Adams presumes that Twitter took exception to his posting NBC executive Gary Zenkel's corporate email address, though he notes that posting the address fell within Twitter's guidelines.

According to Adams, Twitter's privacy policy dictates, "If information was previously posted or displayed elsewhere on the internet prior to being put on Twitter, it is not a violation.” Adams says he found the address "via a website Twitter ought to have heard of. It's called Google."

Prior to having his Twitter privileges temporarily yanked, Adams issued a flurry of tweets savaging NBC's coverage of the games, and Zenkel in particular.

"Matt Lauer would do well to shut up, wouldn't he?" Adams opined in one tweet.

"Is car advertising an Olympic sport? There's been little else on NBC today," another tweet chided.

"Am I alone in wondering why NBColympics think its acceptable to pretend this road race is being broadcast live?" Adams groused in another tweet.

Twitter apologized in part for the situation on its blog Tuesday, admitting that it had violated its own policy by proactively alerting NBC to Adams' complaints.

"The team working closely with NBC around our Olympics partnership did proactively identify a tweet that was in violation of the Twitter Rules and encouraged them to file a support ticket with our Trust and Safety team to report the violation, as has now been reported publicly. Our Trust and Safety team did not know that part of the story and acted on the report as they would any other," Alex Macgillivra, the company's general counsel, wrote.

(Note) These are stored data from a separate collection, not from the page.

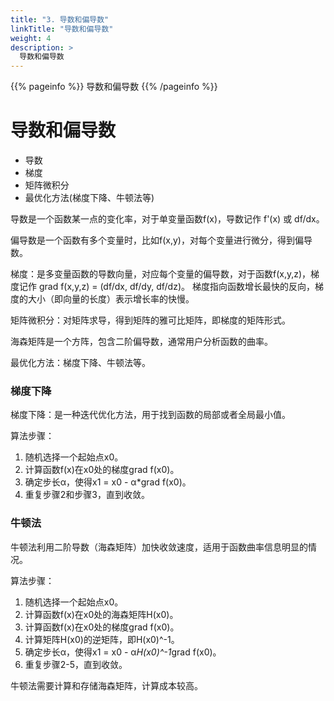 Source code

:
 ```yaml
---
title: "3. 导数和偏导数"
linkTitle: "导数和偏导数"
weight: 4
description: >
  导数和偏导数
---
```


{{% pageinfo %}}
导数和偏导数
{{% /pageinfo %}}


# 导数和偏导数

- 导数
- 梯度
- 矩阵微积分
- 最优化方法(梯度下降、牛顿法等)




导数是一个函数某一点的变化率，对于单变量函数f(x)，导数记作 f'(x) 或 df/dx。

偏导数是一个函数有多个变量时，比如f(x,y)，对每个变量进行微分，得到偏导数。

梯度：是多变量函数的导数向量，对应每个变量的偏导数，对于函数f(x,y,z)，梯度记作 grad f(x,y,z) = (df/dx, df/dy, df/dz)。
梯度指向函数增长最快的反向，梯度的大小（即向量的长度）表示增长率的快慢。


矩阵微积分：对矩阵求导，得到矩阵的雅可比矩阵，即梯度的矩阵形式。

海森矩阵是一个方阵，包含二阶偏导数，通常用户分析函数的曲率。


最优化方法：梯度下降、牛顿法等。

### 梯度下降
梯度下降：是一种迭代优化方法，用于找到函数的局部或者全局最小值。

算法步骤：
1. 随机选择一个起始点x0。
2. 计算函数f(x)在x0处的梯度grad f(x0)。
3. 确定步长α，使得x1 = x0 - α*grad f(x0)。
4. 重复步骤2和步骤3，直到收敛。

### 牛顿法
牛顿法利用二阶导数（海森矩阵）加快收敛速度，适用于函数曲率信息明显的情况。

算法步骤：
1. 随机选择一个起始点x0。
2. 计算函数f(x)在x0处的海森矩阵H(x0)。
3. 计算函数f(x)在x0处的梯度grad f(x0)。
4. 计算矩阵H(x0)的逆矩阵，即H(x0)^-1。
5. 确定步长α，使得x1 = x0 - α*H(x0)^-1*grad f(x0)。
6. 重复步骤2-5，直到收敛。

牛顿法需要计算和存储海森矩阵，计算成本较高。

"[W]e do not proactively report or remove content on behalf of other users no matter who they are. This behavior is not acceptable and undermines the trust our users have in us,"  Macgillivra added. "We should not and cannot be in the business of proactively monitoring and flagging content, no matter who the user is — whether a business partner, celebrity or friend. As of earlier today, the account has been un-suspended, and we will actively work to ensure this does not happen again."